Data provided:
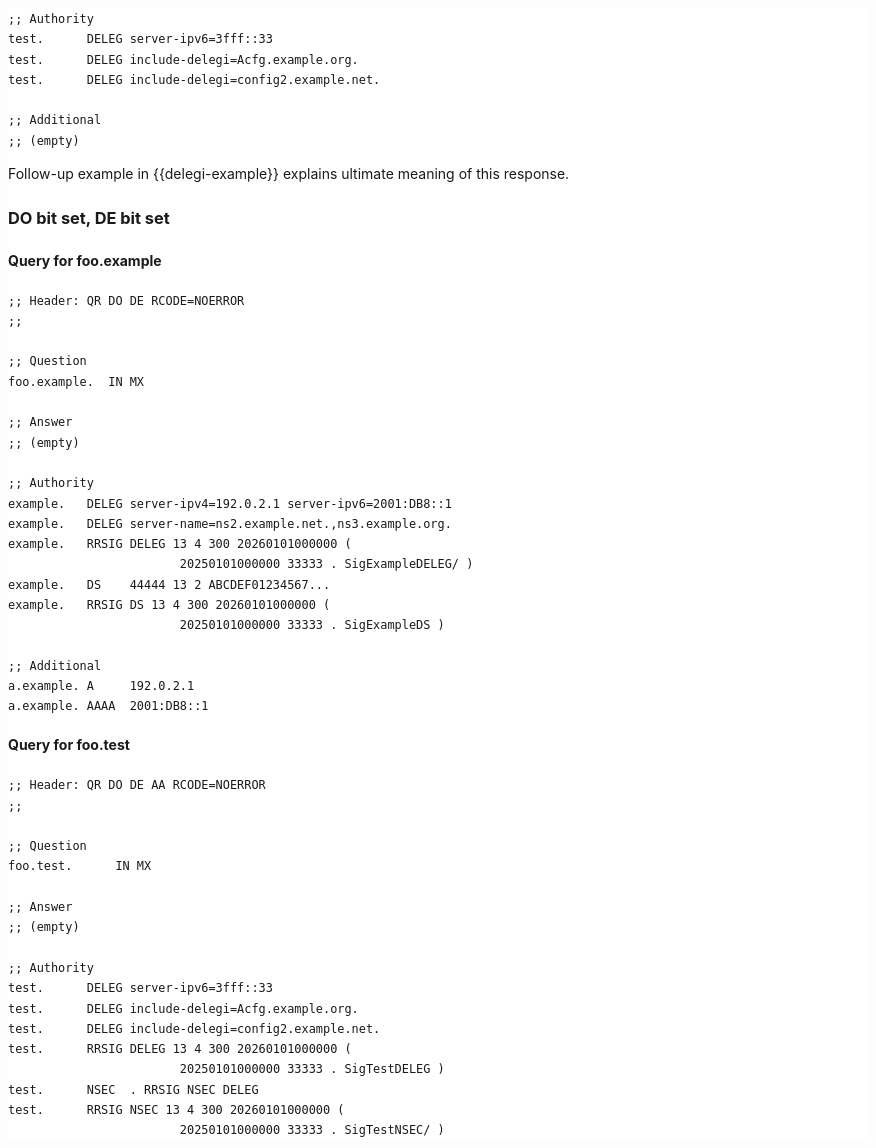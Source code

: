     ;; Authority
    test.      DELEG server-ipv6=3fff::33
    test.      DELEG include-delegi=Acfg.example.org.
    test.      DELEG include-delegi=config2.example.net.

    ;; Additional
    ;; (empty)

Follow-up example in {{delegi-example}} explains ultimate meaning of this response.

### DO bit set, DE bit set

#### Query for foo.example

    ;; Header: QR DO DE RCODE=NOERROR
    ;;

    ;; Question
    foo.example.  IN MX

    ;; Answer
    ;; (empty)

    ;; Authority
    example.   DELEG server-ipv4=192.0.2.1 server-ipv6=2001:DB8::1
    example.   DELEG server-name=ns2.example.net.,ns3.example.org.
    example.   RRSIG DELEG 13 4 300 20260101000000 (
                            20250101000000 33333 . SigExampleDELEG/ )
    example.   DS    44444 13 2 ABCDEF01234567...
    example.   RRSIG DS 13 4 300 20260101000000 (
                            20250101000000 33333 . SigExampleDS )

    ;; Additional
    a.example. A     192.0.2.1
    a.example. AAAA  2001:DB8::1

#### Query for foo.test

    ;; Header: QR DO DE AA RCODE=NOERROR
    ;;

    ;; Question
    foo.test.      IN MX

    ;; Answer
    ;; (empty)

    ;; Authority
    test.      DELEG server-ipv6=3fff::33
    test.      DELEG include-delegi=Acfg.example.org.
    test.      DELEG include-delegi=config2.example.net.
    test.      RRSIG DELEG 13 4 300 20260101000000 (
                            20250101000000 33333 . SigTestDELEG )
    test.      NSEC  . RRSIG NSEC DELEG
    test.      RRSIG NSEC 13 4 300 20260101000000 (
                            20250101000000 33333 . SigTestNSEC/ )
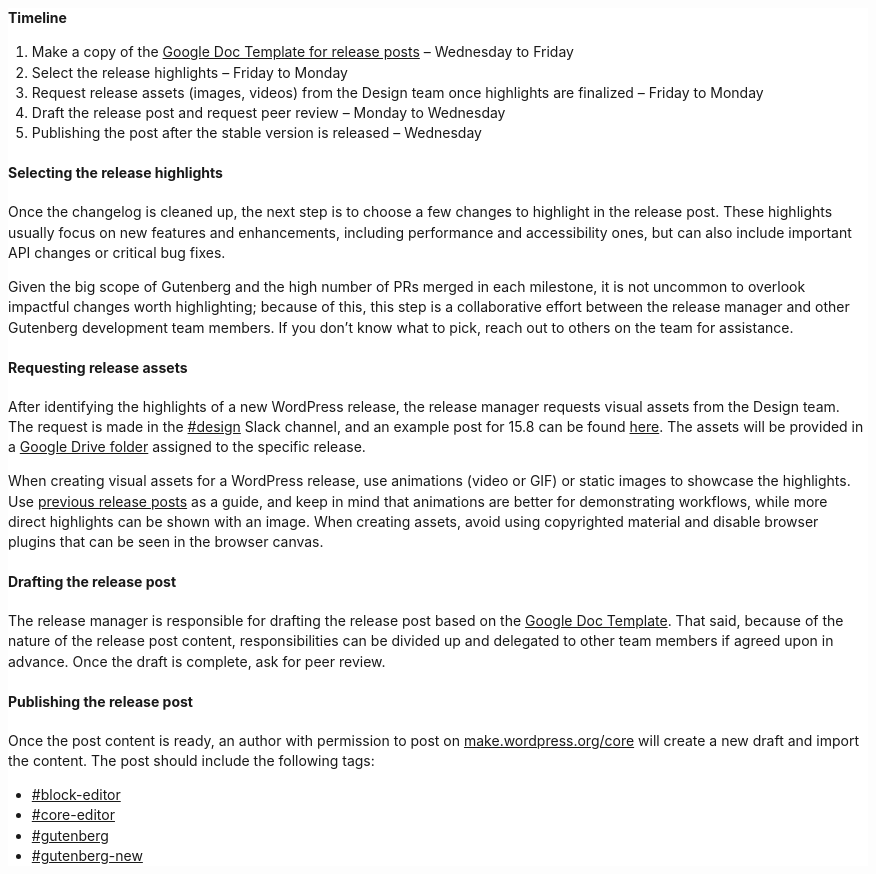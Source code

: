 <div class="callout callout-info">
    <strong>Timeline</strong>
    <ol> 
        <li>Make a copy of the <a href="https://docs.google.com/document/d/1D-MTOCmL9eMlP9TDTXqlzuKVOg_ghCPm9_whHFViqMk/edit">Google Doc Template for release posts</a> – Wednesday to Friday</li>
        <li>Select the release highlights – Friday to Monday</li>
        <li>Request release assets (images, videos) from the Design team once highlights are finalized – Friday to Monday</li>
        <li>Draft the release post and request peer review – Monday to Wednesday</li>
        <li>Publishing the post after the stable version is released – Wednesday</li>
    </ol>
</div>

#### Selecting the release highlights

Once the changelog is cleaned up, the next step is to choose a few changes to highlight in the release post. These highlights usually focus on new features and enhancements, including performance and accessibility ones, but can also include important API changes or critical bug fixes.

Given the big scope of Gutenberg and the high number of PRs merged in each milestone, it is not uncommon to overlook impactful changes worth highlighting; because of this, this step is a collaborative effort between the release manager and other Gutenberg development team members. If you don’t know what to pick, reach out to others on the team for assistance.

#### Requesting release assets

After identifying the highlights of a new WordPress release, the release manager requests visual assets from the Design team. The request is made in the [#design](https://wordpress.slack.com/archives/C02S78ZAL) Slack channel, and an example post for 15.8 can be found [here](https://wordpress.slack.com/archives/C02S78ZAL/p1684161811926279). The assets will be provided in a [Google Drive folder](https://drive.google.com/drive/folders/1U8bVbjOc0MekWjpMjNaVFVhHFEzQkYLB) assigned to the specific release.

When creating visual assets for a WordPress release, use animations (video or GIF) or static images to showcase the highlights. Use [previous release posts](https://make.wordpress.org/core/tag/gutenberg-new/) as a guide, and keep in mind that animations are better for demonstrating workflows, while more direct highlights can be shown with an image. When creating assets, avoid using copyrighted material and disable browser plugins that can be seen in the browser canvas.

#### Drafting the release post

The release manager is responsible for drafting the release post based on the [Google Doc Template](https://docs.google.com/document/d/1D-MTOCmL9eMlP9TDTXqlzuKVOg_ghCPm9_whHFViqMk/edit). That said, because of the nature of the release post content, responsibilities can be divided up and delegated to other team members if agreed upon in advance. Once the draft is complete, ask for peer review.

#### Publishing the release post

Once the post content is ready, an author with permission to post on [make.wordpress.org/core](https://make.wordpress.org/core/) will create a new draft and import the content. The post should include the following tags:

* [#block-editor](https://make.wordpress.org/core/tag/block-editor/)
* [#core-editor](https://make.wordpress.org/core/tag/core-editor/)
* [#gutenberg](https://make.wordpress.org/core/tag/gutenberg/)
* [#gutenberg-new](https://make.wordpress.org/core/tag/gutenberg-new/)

Your instructions: State how many lines of the listing above hold the word "document", with nothing but the number.

Written answer: 2